Sagrario García Sanz

Solo vivía de sus recuerdos. Su presente se había quedado anclado en un pasado donde su mente había elegido selectivamente sus vivencias más felices y ahora era el único lugar donde quería y podía estar.

En el ocaso de su vida había viajado muchas veces allí, a ese vergel mental repleto de calma y felicidad en el que los sinsabores no tenían cabida, donde la vida en el pueblo con su mujer y sus hijos pequeños era la etapa más bonita que recordaba, donde la dicha se tornaba tan tangible que incluso se podría acariciar con los dedos. Si embargo, luego tenía que retornar al presente para continuar con una existencia en soledad y en una ciudad tan impersonal que nunca consideró su hogar.

El tiempo había pasado inexorable y le había arrebatado demasiado, ahora era el dolor el que se había vuelto palpable, además de permanente. Por eso, cuando llegó el momento en que regresar a la realidad resultaba cada vez más complicado, no ofreció resistencia; se sentía tan bien allí que allí es donde decidió quedarse. Con un presente sin aliciente y un futuro sin expectativas, el pasado era claramente la mejor opción.

En el momento en que esos bellos recuerdos quisieron empezar a difuminarse, al principio sutilmente pero luego de forma más descarada y dolorosa, se agarró a ellos de manera tan fuerte que los dejó dibujados en su cabeza como si de un gran lienzo se tratara, el cual admiraba de manera continua durante las largas horas de la vigilia.

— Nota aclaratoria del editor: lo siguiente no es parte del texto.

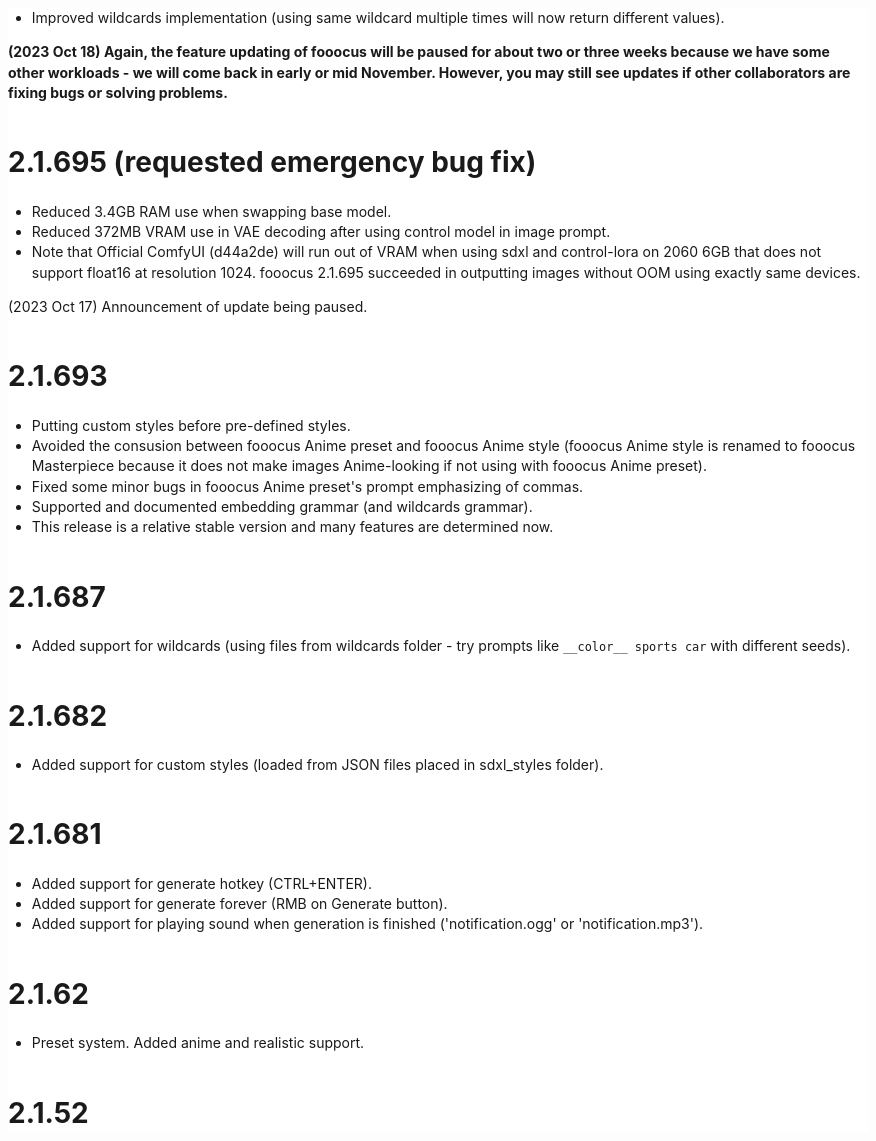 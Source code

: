 * Improved wildcards implementation (using same wildcard multiple times will now return different values).

**(2023 Oct 18) Again, the feature updating of fooocus will be paused for about two or three weeks because we have some other workloads - we will come back in early or mid November. However, you may still see updates if other collaborators are fixing bugs or solving problems.**

# 2.1.695 (requested emergency bug fix)

* Reduced 3.4GB RAM use when swapping base model.
* Reduced 372MB VRAM use in VAE decoding after using control model in image prompt.
* Note that Official ComfyUI (d44a2de) will run out of VRAM when using sdxl and control-lora on 2060 6GB that does not support float16 at resolution 1024. fooocus 2.1.695 succeeded in outputting images without OOM using exactly same devices.

(2023 Oct 17) Announcement of update being paused.

# 2.1.693

* Putting custom styles before pre-defined styles.
* Avoided the consusion between fooocus Anime preset and fooocus Anime style (fooocus Anime style is renamed to fooocus Masterpiece because it does not make images Anime-looking if not using with fooocus Anime preset).
* Fixed some minor bugs in fooocus Anime preset's prompt emphasizing of commas.
* Supported and documented embedding grammar (and wildcards grammar). 
* This release is a relative stable version and many features are determined now.

# 2.1.687

* Added support for wildcards (using files from wildcards folder - try prompts like `__color__ sports car` with different seeds).

# 2.1.682

* Added support for custom styles (loaded from JSON files placed in sdxl_styles folder).

# 2.1.681

* Added support for generate hotkey (CTRL+ENTER).
* Added support for generate forever (RMB on Generate button).
* Added support for playing sound when generation is finished ('notification.ogg' or 'notification.mp3').

# 2.1.62

* Preset system. Added anime and realistic support.

# 2.1.52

Por fortuna, esa pequeña parte se quedó con él cuando el resto se marchó definitivamente para no regresar, incluidas muchas de sus capacidades motoras. Pero eso daba igual, conservaba su preciado cuadro solo para él y sus trazos estaban grabados a fuego en el último rincón de la memoria que aún conservaba.

—Antonio, tienes visita, tus hijos han venido a verte. —dijo una de las mujeres vestida de blanco que estaba en la sala junto al resto de desconocidos que solía haber por allí.

Antonio se volvió y vio a dos extraños, un hombre y una mujer de mediana edad se dirigían hacia él portando una dulce sonrisa. Él les sonrió también como muestra de cortesía.

—Hola papá. —Dijeron los dos extraños cuando llegaron junto a él.

Antonio los miró con la curiosidad de un niño que está descubriendo el mundo y ve algo por primera vez, pero conservando ese gesto amable tan bonito que le había tatuado una sonrisa permanente.

—Mira a papá —dijo la mujer. No sabe quiénes somos, pero se le ve tan feliz.